Steve O'Hara-Smith steve at sohara.org
Sat Dec 26 11:33:04 UTC 2020

On Sat, 26 Dec 2020 12:00:57 +0100
Matthias Apitz <guru at unixarea.de> wrote:

> $ cd freebsd-src
> $ git diff
> It does not show any diffs against the upstream head. I think, it does
> not go even to Internet with this command. If I locally modify a file,
> the diff is shown.

	Yep that is how git works it is a distributed version control
system so diff is between your checked out copy and the branch in your
repository. The basic interactions with remote repositories are just fetch
and push.

	To collect changes from upstream use git fetch to fetch them
and integrate them into your local branch use git pull (which combines a
fetch and merge into your local repository).

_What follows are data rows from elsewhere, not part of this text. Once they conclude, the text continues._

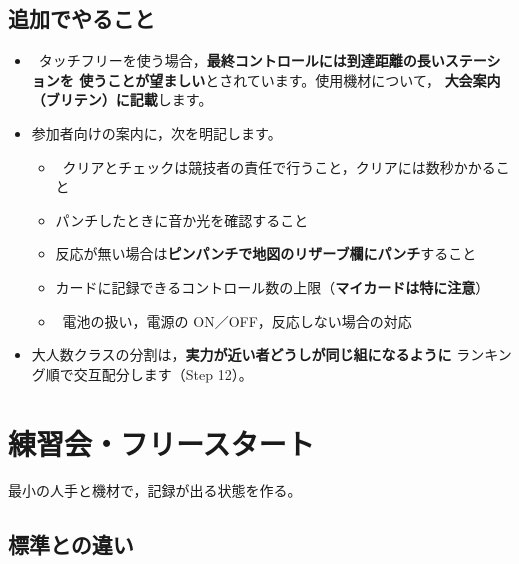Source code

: \subsection*{追加でやること}

\begin{itemize}
\item \tSIAC\ タッチフリーを使う場合，\textbf{最終コントロールには到達距離の長いステーションを
      使うことが望ましい}とされています。使用機材について，
      \textbf{大会案内（ブリテン）に記載}します。
\item 参加者向けの案内に，次を明記します。
      \begin{itemize}
      \item \tSI\ クリアとチェックは競技者の責任で行うこと，クリアには数秒かかること
      \item パンチしたときに音か光を確認すること
      \item 反応が無い場合は\textbf{ピンパンチで地図のリザーブ欄にパンチ}すること
      \item カードに記録できるコントロール数の上限（\textbf{マイカードは特に注意}）
      \item \tSIAC\ 電池の扱い，電源の ON／OFF，反応しない場合の対応
      \end{itemize}
\item 大人数クラスの分割は，\textbf{実力が近い者どうしが同じ組になるように}
      ランキング順で交互配分します（Step 12）。
\end{itemize}

\section{練習会・フリースタート}
\tPRAC

\begin{GoalC}
最小の人手と機材で，記録が出る状態を作る。
\end{GoalC}

\subsection*{標準との違い}

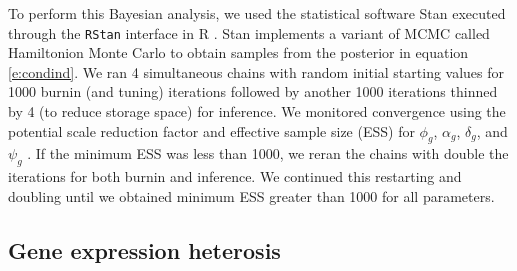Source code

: \documentclass[useAMS,usenatbib,referee]{biom}
\newcommand{\Stan}{Stan}
\newcommand{\RStan}{{\tt RStan}}
\begin{document}
To perform this Bayesian analysis, we used the statistical software \Stan{} \citep{stan-software:2014} executed through the \RStan{} interface \citep{rstan-software:2014} in R \citep{R2014}. \Stan{} implements a variant of MCMC called Hamiltonion Monte Carlo \citep{neal2011mcmc} to obtain samples from the posterior in equation \eqref{e:condind}. We ran 4 simultaneous chains with random initial starting values for 1000 burnin (and tuning) iterations followed by another 1000 iterations thinned by 4 (to reduce storage space) for inference. We monitored convergence using the potential scale reduction factor and effective sample size (ESS) for $\phi_g$, $\alpha_g$, $\delta_g$, and $\psi_g$ \citep{Gelm:Rubi:infe:1992}. If the minimum ESS was less than 1000, we reran the chains with double the iterations for both burnin and inference. We continued this restarting and doubling until we obtained minimum ESS greater than 1000 for all parameters.

\subsection{Gene expression heterosis}
\label{s:gene_heterosis}
\end{document}
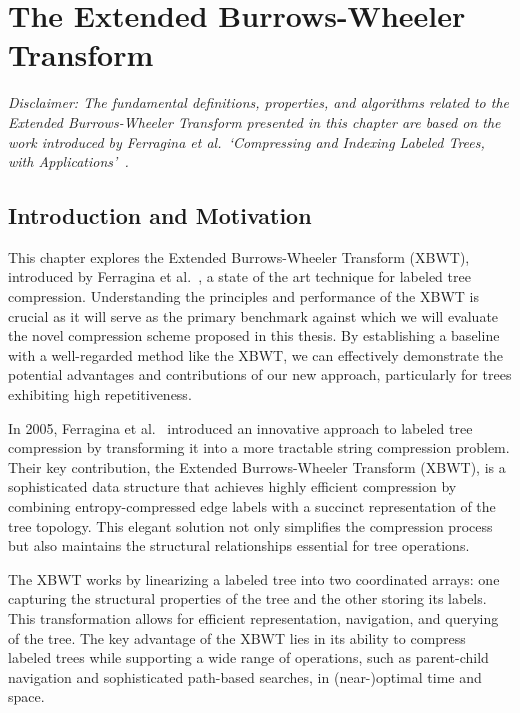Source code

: \chapter[The Extended Burrows-Wheeler Transform]{The Extended Burrows-Wheeler \\ Transform} \label{chp:tree_compression}
\textit{Disclaimer: The fundamental definitions, properties, and algorithms related to the Extended Burrows-Wheeler Transform presented in this chapter are based on the work introduced by Ferragina et al.~`Compressing and Indexing Labeled Trees, with Applications'~\cite{ferragina2009compressing}.}

\section{Introduction and Motivation}
This chapter explores the Extended Burrows-Wheeler Transform (XBWT), introduced by Ferragina et al.~\cite{ferragina2009compressing}, a state of the art technique for labeled tree compression. Understanding the principles and performance of the XBWT is crucial as it will serve as the primary benchmark against which we will evaluate the novel compression scheme proposed in this thesis. By establishing a baseline with a well-regarded method like the XBWT, we can effectively demonstrate the potential advantages and contributions of our new approach, particularly for trees exhibiting high repetitiveness.

In 2005, Ferragina et al.~\cite{ferragina2009compressing} introduced an innovative approach to labeled tree compression by transforming it into a more tractable string compression problem. Their key contribution, the Extended Burrows-Wheeler Transform (XBWT), is a sophisticated data structure that achieves highly efficient compression by combining entropy-compressed edge labels with a succinct representation of the tree topology. This elegant solution not only simplifies the compression process but also maintains the structural relationships essential for tree operations.

The XBWT works by linearizing a labeled tree into two coordinated arrays: one capturing the structural properties of the tree and the other storing its labels. This transformation allows for efficient representation, navigation, and querying of the tree. The key advantage of the XBWT lies in its ability to compress labeled trees while supporting a wide range of operations, such as parent-child navigation and sophisticated path-based searches, in (near-)optimal time and space.

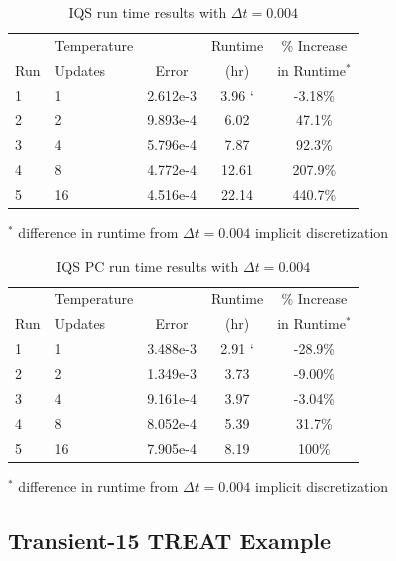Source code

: \documentclass{anstrans}
\begin{document}
\begin{table}[!htbp]
\begin{center}
\begin{tabular}{|l|l|ccc|}
\hline
	&  Temperature 	&  		& Runtime 	& \% Increase	\\
Run	&  Updates 	& Error & (hr)		& in Runtime$^*$\\
\hline
1	& 1		& 2.612e-3 	& 3.96 `& -3.18\%	\\
2	& 2		& 9.893e-4 	& 6.02	&  47.1\%	\\
3 	& 4 	& 5.796e-4 	& 7.87	&  92.3\%	\\
4 	& 8 	& 4.772e-4 	& 12.61	& 207.9\% 	\\
5 	& 16	& 4.516e-4 	& 22.14	& 440.7\%	\\
\hline
\end{tabular}
\end{center}
\vspace{-3mm}
$^*$ difference in runtime from $\Delta t = 0.004$ implicit discretization 
\caption{IQS run time results with $\Delta t = 0.004$}
\label{tab:iqs_lra}
\end{table}

\begin{table}[!htbp]
\begin{center}
\begin{tabular}{|l|l|ccc|}
\hline
	&  Temperature 	&  		& Runtime 	& \% Increase	\\
Run	&  Updates 	& Error & (hr)		& in Runtime$^*$\\
\hline
1	& 1		& 3.488e-3 	& 2.91 `& -28.9\%	\\
2	& 2		& 1.349e-3 	& 3.73	& -9.00\%	\\
3 	& 4 	& 9.161e-4 	& 3.97	& -3.04\%	\\
4 	& 8 	& 8.052e-4 	& 5.39	&  31.7\%	\\
5 	& 16	& 7.905e-4 	& 8.19	&  100\%	\\
\hline
\end{tabular}
\end{center}
\vspace{-3mm}
$^*$ difference in runtime from $\Delta t = 0.004$ implicit discretization 
\caption{IQS PC run time results with $\Delta t = 0.004$}
\label{tab:iqspc_lra}
\end{table}

\subsection{Transient-15 TREAT Example}
\end{document}
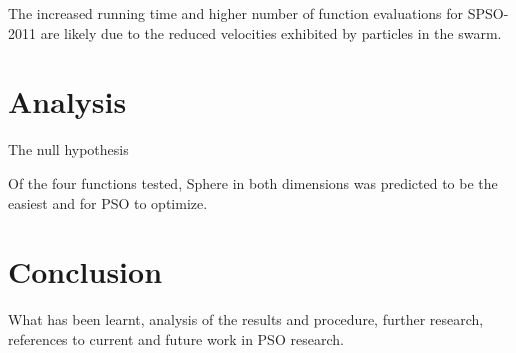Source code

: \documentclass{csfourzero}
\begin{document}


The increased running time and higher number of function evaluations for
SPSO-2011 are likely due to the reduced velocities exhibited by particles in the
swarm.

\section{Analysis}

The null hypothesis 


Of the four functions tested, Sphere in both dimensions was predicted to be the
easiest and for PSO to optimize. %



\section{Conclusion}

What has been learnt, analysis of the results and procedure, further research,
references to current and future work in PSO research.


\end{document}
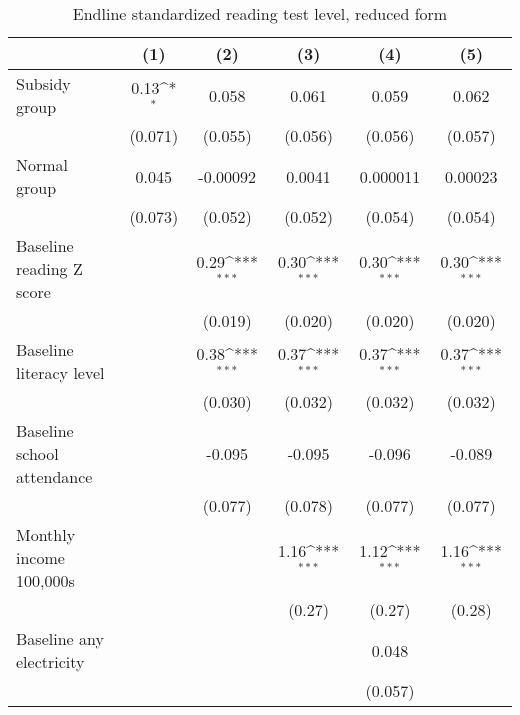 \begin{table}[htbp]\centering
\def\sym#1{\ifmmode^{#1}\else\(^{#1}\)\fi}
\caption{Endline standardized reading test level, reduced form}
\begin{tabular*}{1\hsize}{@{\hskip\tabcolsep\extracolsep\fill}l*{5}{c}}
\toprule
                &\multicolumn{1}{c}{(1)}         &\multicolumn{1}{c}{(2)}         &\multicolumn{1}{c}{(3)}         &\multicolumn{1}{c}{(4)}         &\multicolumn{1}{c}{(5)}         \\
\midrule
Subsidy group   &     0.13\sym{*}  &    0.058         &    0.061         &    0.059         &    0.062         \\
                &  (0.071)         &  (0.055)         &  (0.056)         &  (0.056)         &  (0.057)         \\
Normal group    &    0.045         & -0.00092         &   0.0041         & 0.000011         &  0.00023         \\
                &  (0.073)         &  (0.052)         &  (0.052)         &  (0.054)         &  (0.054)         \\
Baseline reading Z score&                  &     0.29\sym{***}&     0.30\sym{***}&     0.30\sym{***}&     0.30\sym{***}\\
                &                  &  (0.019)         &  (0.020)         &  (0.020)         &  (0.020)         \\
Baseline literacy level&                  &     0.38\sym{***}&     0.37\sym{***}&     0.37\sym{***}&     0.37\sym{***}\\
                &                  &  (0.030)         &  (0.032)         &  (0.032)         &  (0.032)         \\
Baseline school attendance&                  &   -0.095         &   -0.095         &   -0.096         &   -0.089         \\
                &                  &  (0.077)         &  (0.078)         &  (0.077)         &  (0.077)         \\
Monthly income 100,000s&                  &                  &     1.16\sym{***}&     1.12\sym{***}&     1.16\sym{***}\\
                &                  &                  &   (0.27)         &   (0.27)         &   (0.28)         \\
Baseline any electricity&                  &                  &                  &    0.048         &                  \\
                &                  &                  &                  &  (0.057)         &                  \\

\end{tabular*}
\end{table}

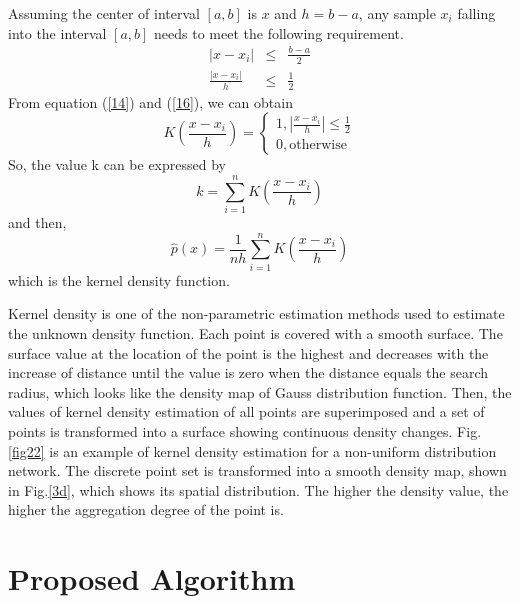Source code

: \documentclass[journal,twoside,web]{ieeecolor}
\begin{document}
Assuming the center of interval $[a,b]$ is $x$ and $h=b-a$, any sample $x_i$ falling into the interval $[a, b]$ needs to meet the following requirement.
\begin{eqnarray}
|x-x_i| &\leq& \frac{b-a}{2}\\
\label{16}
\frac{|x-x_i|}{h} &\leq& \frac{1}{2}
\end{eqnarray}
From equation (\ref{14}) and (\ref{16}), we can obtain
\begin{equation}
K\left(\frac{x-x_i}{h}\right) = \left\{ \begin{array}{ll}
1, |\frac{x-x_i}{h}| \leq \frac{1}{2}\\
0, \text{otherwise}
\end{array} \right.
\end{equation}
So, the value k can be expressed by 
\begin{equation}
k = \sum_{i=1}^{n}K\left(\frac{x-x_i}{h}\right)
\end{equation}
and then, 
\begin{equation}
\label{19}
\hat{p}\left(x\right)=\frac{1}{nh}\sum_{i=1}^{n}K\left(\frac{x-x_i}{h}\right)
\end{equation}
which is the kernel density function.

\cite{b17}Kernel density is one of the non-parametric estimation methods used to estimate the unknown density function. Each point is covered with a smooth surface. The surface value at the location of the point is the highest and decreases with the increase of distance until the value is zero when the distance equals the search radius, which looks like the density map of Gauss distribution function. Then, the values of kernel density estimation of all points are superimposed and a set of points is transformed into a surface showing continuous density changes. Fig.\ref{fig22} is an example of kernel density estimation for a non-uniform distribution network. The discrete point set is transformed into a smooth density map, shown in Fig.\ref{3d}, which shows its spatial distribution. The higher the density value, the higher the aggregation degree of the point is.



\section{Proposed Algorithm}
\end{document}
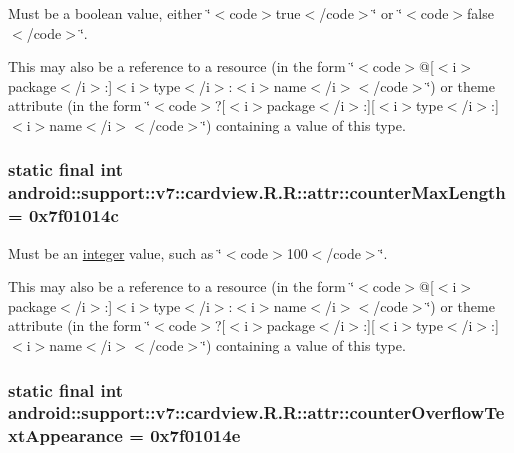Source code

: Must be a boolean value, either \char`\"{}$<$code$>$true$<$/code$>$\char`\"{} or \char`\"{}$<$code$>$false$<$/code$>$\char`\"{}. 

This may also be a reference to a resource (in the form \char`\"{}$<$code$>$@\mbox{[}$<$i$>$package$<$/i$>$:\mbox{]}$<$i$>$type$<$/i$>$:$<$i$>$name$<$/i$>$$<$/code$>$\char`\"{}) or theme attribute (in the form \char`\"{}$<$code$>$?\mbox{[}$<$i$>$package$<$/i$>$:\mbox{]}\mbox{[}$<$i$>$type$<$/i$>$:\mbox{]}$<$i$>$name$<$/i$>$$<$/code$>$\char`\"{}) containing a value of this type. \hypertarget{classandroid_1_1support_1_1v7_1_1cardview_1_1_r_1_1attr_4f9c3b0cb3e6ffef8fb4854c85920688}{
\subsubsection[{counterMaxLength}]{\setlength{\rightskip}{0pt plus 5cm}static final int android::support::v7::cardview.R.R::attr::counterMaxLength = 0x7f01014c}}
\label{classandroid_1_1support_1_1v7_1_1cardview_1_1_r_1_1attr_4f9c3b0cb3e6ffef8fb4854c85920688}


Must be an \hyperlink{classandroid_1_1support_1_1v7_1_1cardview_1_1_r_1_1integer}{integer} value, such as \char`\"{}$<$code$>$100$<$/code$>$\char`\"{}. 

This may also be a reference to a resource (in the form \char`\"{}$<$code$>$@\mbox{[}$<$i$>$package$<$/i$>$:\mbox{]}$<$i$>$type$<$/i$>$:$<$i$>$name$<$/i$>$$<$/code$>$\char`\"{}) or theme attribute (in the form \char`\"{}$<$code$>$?\mbox{[}$<$i$>$package$<$/i$>$:\mbox{]}\mbox{[}$<$i$>$type$<$/i$>$:\mbox{]}$<$i$>$name$<$/i$>$$<$/code$>$\char`\"{}) containing a value of this type. \hypertarget{classandroid_1_1support_1_1v7_1_1cardview_1_1_r_1_1attr_3e9737c620c866ccd7654195558e9d47}{
\subsubsection[{counterOverflowTextAppearance}]{\setlength{\rightskip}{0pt plus 5cm}static final int android::support::v7::cardview.R.R::attr::counterOverflowTextAppearance = 0x7f01014e}}
\label{classandroid_1_1support_1_1v7_1_1cardview_1_1_r_1_1attr_3e9737c620c866ccd7654195558e9d47}


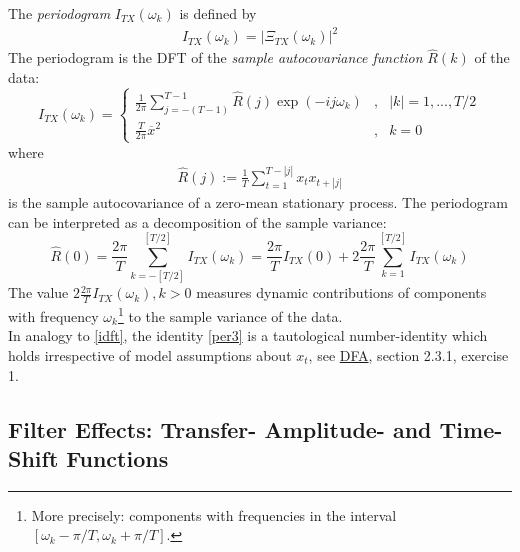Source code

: \documentclass[a4paper]{book}
\begin{document}
The \emph{periodogram} $I_{TX}(\omega_k)$ is defined by
\begin{eqnarray}\label{per_def}
I_{TX}(\omega_k)=\left|\Xi_{TX}(\omega_k)\right|^2
\end{eqnarray}
The periodogram is the DFT of the \emph{sample autocovariance function} $\hat{R}(k)$ of the data:
\begin{equation}\label{per3}
I_{TX}(\omega_k)= \left\{\begin{array}{ccc}\displaystyle{
\frac{1}{2\pi} \sum_{j=-(T-1)}^{T-1} \hat{R}(j) \exp(-ij\omega_k)}&,&|k|=1,...,T/2\\
\displaystyle{\frac{T}{2\pi}}\overline{x}^2&,&k=0 \end{array}\right.\end{equation}
where
\begin{eqnarray}\label{rhat}
\hat{R}(j):=\frac{1}{T}\sum_{t=1}^{T-|j|}x_tx_{t+|j|}
\end{eqnarray}
is the sample autocovariance of a zero-mean stationary process. The periodogram can be interpreted as a decomposition  of the sample variance:
\begin{equation}\label{spec_dec_per}
\hat{R}(0)=\frac{2\pi}{T} \sum_{k=-[T/2]}^{[T/2]} I_{TX}(\omega_k) =\frac{2\pi}{T}I_{TX}(0)+2\frac{2\pi}{T} \sum_{k=1}^{[T/2]} I_{TX}(\omega_k)
\end{equation}
The value $2\frac{2\pi}{T}I_{TX}(\omega_k), k>0$ measures dynamic contributions  of components with frequency $\omega_k$\footnote{More precisely: components with frequencies in the interval $[\omega_k-\pi/T,\omega_k+\pi/T]$.} to the sample variance of the data.\\

In analogy to \ref{idft}, the identity \ref{per3} is a tautological number-identity which holds irrespective of model assumptions about $x_t$, see \href{http://blog.zhaw.ch/sef/files/2014/10/DFA.pdf}{DFA}, section 2.3.1, exercise 1. 


\subsection{Filter Effects: Transfer- Amplitude- and Time-Shift Functions}
\end{document}
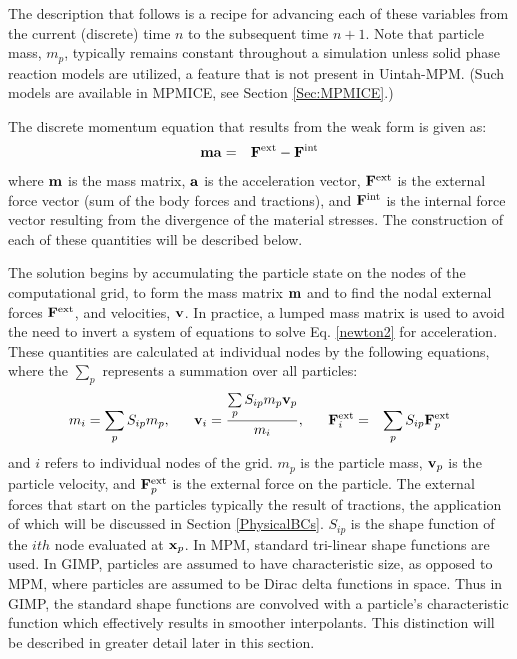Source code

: The description that follows is a recipe for advancing each of these
variables from the current (discrete) time $n$ to the subsequent
time $n+1$.  Note that particle mass, $m_p$, typically remains constant
throughout a simulation unless solid phase reaction models are utilized,
a feature that is not present in Uintah-MPM.  (Such models are available
in MPMICE, see Section \ref{Sec:MPMICE}.)

The discrete momentum equation that results from the weak form is given as:
\begin{eqnarray}
        \bfm \bfa &=& \bfF^{\rm{ext}} - \bfF^{\rm{int}}  \label{newton2}
\end{eqnarray}
where $\bfm$ is the mass matrix, $\bfa$ is the acceleration vector,
$\bfF^{\rm{ext}}$ is the external force vector (sum of the body forces and
tractions), and $\bfF^{\rm{int}}$ is the internal force vector resulting from
the divergence of the material stresses.  The construction of each of these
quantities will be described below.

The solution begins by accumulating the particle state on the
nodes of the computational grid, to form the mass matrix $\bfm$ and to find
the nodal external forces $\bfF^{\rm{ext}}$, and velocities,
$\bfv$.  In practice, a lumped mass matrix is used to avoid the need to
invert a system of equations to solve Eq. \ref{newton2} for acceleration.
These quantities are calculated at individual nodes by the following equations, where the
$\sum\limits_{p}$ represents a summation over all particles:
\begin{eqnarray}
m_i = \sum_{p} S_{ip} m_p,  \;\;\;\;\;\; 
\bfv_i = \frac{\sum\limits_{p} S_{ip} m_p \bfv_p}{m_i},  \;\;\;\;\;\;
\bfF^{\rm{ext}}_i &=& \sum_{p} S_{ip} \bfF^{\rm{ext}}_p
\label{interpolate}
\end{eqnarray}
and $i$ refers to individual nodes of the grid.  $m_p$ is the particle
mass, $\bfv_p$ is the particle velocity, and $\bfF^{\rm{ext}}_p$ is the
external force on the particle.  The external forces that start on the
particles typically the result of tractions, the application of which will
be discussed in Section \ref{PhysicalBCs}.
$S_{ip}$ is the shape function of the $ith$ node evaluated at $\bfx_p$.
In MPM, standard tri-linear shape functions are used. In GIMP\cite{bardgimp},
particles are assumed to have characteristic size, as opposed to MPM,
where particles are assumed to be Dirac delta functions in space.  Thus in
GIMP, the standard shape functions are convolved with a particle's
characteristic function which effectively results in smoother interpolants.
This distinction will be described in greater detail later in this section.


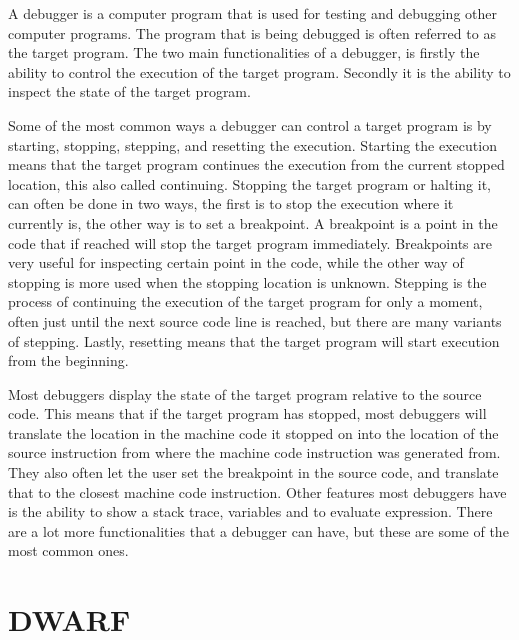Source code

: 

A debugger is a computer program that is used for testing and debugging other computer programs.
The program that is being debugged is often referred to as the target program.
The two main functionalities of a debugger, is firstly the ability to control the execution of the target program.
Secondly it is the ability to inspect the state of the target program.


Some of the most common ways a debugger can control a target program is by starting, stopping, stepping, and resetting the execution.
Starting the execution means that the target program continues the execution from the current stopped location, this also called continuing.
Stopping the target program or halting it, can often be done in two ways, the first is to stop the execution where it currently is, the other way is to set a breakpoint.
A breakpoint is a point in the code that if reached will stop the target program immediately.
Breakpoints are very useful for inspecting certain point in the code, while the other way of stopping is more used when the stopping location is unknown.
Stepping is the process of continuing the execution of the target program for only a moment, often just until the next source code line is reached, but there are many variants of stepping.
Lastly, resetting means that the target program will start execution from the beginning.


Most debuggers display the state of the target program relative to the source code.
This means that if the target program has stopped, most debuggers will translate the location in the machine code it stopped on into the location of the source instruction from where the machine code instruction was generated from.
They also often let the user set the breakpoint in the source code, and translate that to the closest machine code instruction.
Other features most debuggers have is the ability to show a stack trace, variables and to evaluate expression.
There are a lot more functionalities that a debugger can have, but these are some of the most common ones.



\section{DWARF}
\label{sec:dwarf}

	After a fetch you can compare what has been fetched with your
local branch (git diff origin:<branch> or git diff FETCH_HEAD) before
merging the changes in if you wish.

	I prefer to keep my copies of upstream branches pristine and create
branches off them to do my work in. That way when I pull it's always just a
fast forward and I get to deal with any conflicts in the working branch(es)
when I rebase them. Also it makes it easy to separate multiple streams of
work. Branching in git is extremely cheap and so just as ZFS encourages
free use of filesystem boundaries git encourages free use of branching.